Your assignment:
Please return each of the entries below exactly as they appear.

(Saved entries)
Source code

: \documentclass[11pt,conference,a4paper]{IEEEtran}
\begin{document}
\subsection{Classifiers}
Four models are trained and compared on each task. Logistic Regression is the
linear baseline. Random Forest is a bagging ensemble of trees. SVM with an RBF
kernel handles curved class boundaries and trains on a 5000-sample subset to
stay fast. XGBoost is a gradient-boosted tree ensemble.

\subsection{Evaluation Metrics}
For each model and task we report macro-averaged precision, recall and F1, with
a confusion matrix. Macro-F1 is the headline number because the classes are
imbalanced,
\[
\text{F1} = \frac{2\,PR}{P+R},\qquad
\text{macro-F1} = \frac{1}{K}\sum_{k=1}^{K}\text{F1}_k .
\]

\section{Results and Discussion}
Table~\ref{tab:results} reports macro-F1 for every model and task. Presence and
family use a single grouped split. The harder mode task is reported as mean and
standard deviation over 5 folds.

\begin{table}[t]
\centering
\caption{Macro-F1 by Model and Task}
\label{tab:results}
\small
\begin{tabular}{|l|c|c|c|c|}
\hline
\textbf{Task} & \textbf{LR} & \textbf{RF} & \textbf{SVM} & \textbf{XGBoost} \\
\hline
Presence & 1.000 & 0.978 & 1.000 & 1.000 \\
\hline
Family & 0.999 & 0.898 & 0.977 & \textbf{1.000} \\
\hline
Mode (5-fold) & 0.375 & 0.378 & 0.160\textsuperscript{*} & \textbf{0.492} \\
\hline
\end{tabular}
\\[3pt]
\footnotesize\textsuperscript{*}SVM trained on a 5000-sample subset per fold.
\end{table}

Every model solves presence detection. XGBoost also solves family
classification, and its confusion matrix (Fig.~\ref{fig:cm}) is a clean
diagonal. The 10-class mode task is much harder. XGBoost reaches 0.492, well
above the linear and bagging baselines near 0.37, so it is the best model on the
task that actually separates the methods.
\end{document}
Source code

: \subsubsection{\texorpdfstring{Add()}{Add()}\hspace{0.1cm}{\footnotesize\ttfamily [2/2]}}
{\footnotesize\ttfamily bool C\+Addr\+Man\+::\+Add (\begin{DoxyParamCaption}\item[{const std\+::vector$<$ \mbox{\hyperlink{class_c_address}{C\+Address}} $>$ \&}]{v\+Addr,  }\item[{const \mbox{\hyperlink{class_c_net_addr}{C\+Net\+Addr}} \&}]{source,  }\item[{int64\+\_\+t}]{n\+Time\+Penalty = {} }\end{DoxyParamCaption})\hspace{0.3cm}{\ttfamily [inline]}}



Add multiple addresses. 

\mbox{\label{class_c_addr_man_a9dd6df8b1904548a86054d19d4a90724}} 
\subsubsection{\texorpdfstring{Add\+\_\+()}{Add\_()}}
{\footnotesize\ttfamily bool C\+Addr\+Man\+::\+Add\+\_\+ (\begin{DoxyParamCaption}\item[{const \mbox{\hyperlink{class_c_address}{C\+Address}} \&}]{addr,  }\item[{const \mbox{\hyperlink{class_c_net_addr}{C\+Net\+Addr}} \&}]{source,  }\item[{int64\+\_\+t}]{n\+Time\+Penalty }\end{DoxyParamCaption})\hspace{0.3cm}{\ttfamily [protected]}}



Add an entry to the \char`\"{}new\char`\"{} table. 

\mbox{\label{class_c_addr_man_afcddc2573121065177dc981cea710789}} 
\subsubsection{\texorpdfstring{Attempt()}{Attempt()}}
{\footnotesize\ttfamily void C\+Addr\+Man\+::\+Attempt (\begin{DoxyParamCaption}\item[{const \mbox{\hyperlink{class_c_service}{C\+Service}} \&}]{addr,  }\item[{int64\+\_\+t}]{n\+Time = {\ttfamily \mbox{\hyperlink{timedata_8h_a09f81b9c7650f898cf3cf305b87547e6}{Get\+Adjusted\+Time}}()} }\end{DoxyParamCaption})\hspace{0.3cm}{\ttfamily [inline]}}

Your response:
Source code

: \documentclass[11pt,conference,a4paper]{IEEEtran}
\begin{document}
\subsection{Classifiers}
Four models are trained and compared on each task. Logistic Regression is the
linear baseline. Random Forest is a bagging ensemble of trees. SVM with an RBF
kernel handles curved class boundaries and trains on a 5000-sample subset to
stay fast. XGBoost is a gradient-boosted tree ensemble.

\subsection{Evaluation Metrics}
For each model and task we report macro-averaged precision, recall and F1, with
a confusion matrix. Macro-F1 is the headline number because the classes are
imbalanced,
\[
\text{F1} = \frac{2\,PR}{P+R},\qquad
\text{macro-F1} = \frac{1}{K}\sum_{k=1}^{K}\text{F1}_k .
\]

\section{Results and Discussion}
Table~\ref{tab:results} reports macro-F1 for every model and task. Presence and
family use a single grouped split. The harder mode task is reported as mean and
standard deviation over 5 folds.

\begin{table}[t]
\centering
\caption{Macro-F1 by Model and Task}
\label{tab:results}
\small
\begin{tabular}{|l|c|c|c|c|}
\hline
\textbf{Task} & \textbf{LR} & \textbf{RF} & \textbf{SVM} & \textbf{XGBoost} \\
\hline
Presence & 1.000 & 0.978 & 1.000 & 1.000 \\
\hline
Family & 0.999 & 0.898 & 0.977 & \textbf{1.000} \\
\hline
Mode (5-fold) & 0.375 & 0.378 & 0.160\textsuperscript{*} & \textbf{0.492} \\
\hline
\end{tabular}
\\[3pt]
\footnotesize\textsuperscript{*}SVM trained on a 5000-sample subset per fold.
\end{table}

Every model solves presence detection. XGBoost also solves family
classification, and its confusion matrix (Fig.~\ref{fig:cm}) is a clean
diagonal. The 10-class mode task is much harder. XGBoost reaches 0.492, well
above the linear and bagging baselines near 0.37, so it is the best model on the
task that actually separates the methods.
\end{document}
Source code

: \subsubsection{\texorpdfstring{Add()}{Add()}\hspace{0.1cm}{\footnotesize\ttfamily [2/2]}}
{\footnotesize\ttfamily bool C\+Addr\+Man\+::\+Add (\begin{DoxyParamCaption}\item[{const std\+::vector$<$ \mbox{\hyperlink{class_c_address}{C\+Address}} $>$ \&}]{v\+Addr,  }\item[{const \mbox{\hyperlink{class_c_net_addr}{C\+Net\+Addr}} \&}]{source,  }\item[{int64\+\_\+t}]{n\+Time\+Penalty = {} }\end{DoxyParamCaption})\hspace{0.3cm}{\ttfamily [inline]}}



Add multiple addresses. 

\mbox{\label{class_c_addr_man_a9dd6df8b1904548a86054d19d4a90724}} 
\subsubsection{\texorpdfstring{Add\+\_\+()}{Add\_()}}
{\footnotesize\ttfamily bool C\+Addr\+Man\+::\+Add\+\_\+ (\begin{DoxyParamCaption}\item[{const \mbox{\hyperlink{class_c_address}{C\+Address}} \&}]{addr,  }\item[{const \mbox{\hyperlink{class_c_net_addr}{C\+Net\+Addr}} \&}]{source,  }\item[{int64\+\_\+t}]{n\+Time\+Penalty }\end{DoxyParamCaption})\hspace{0.3cm}{\ttfamily [protected]}}



Add an entry to the \char`\"{}new\char`\"{} table. 

\mbox{\label{class_c_addr_man_afcddc2573121065177dc981cea710789}} 
\subsubsection{\texorpdfstring{Attempt()}{Attempt()}}
{\footnotesize\ttfamily void C\+Addr\+Man\+::\+Attempt (\begin{DoxyParamCaption}\item[{const \mbox{\hyperlink{class_c_service}{C\+Service}} \&}]{addr,  }\item[{int64\+\_\+t}]{n\+Time = {\ttfamily \mbox{\hyperlink{timedata_8h_a09f81b9c7650f898cf3cf305b87547e6}{Get\+Adjusted\+Time}}()} }\end{DoxyParamCaption})\hspace{0.3cm}{\ttfamily [inline]}}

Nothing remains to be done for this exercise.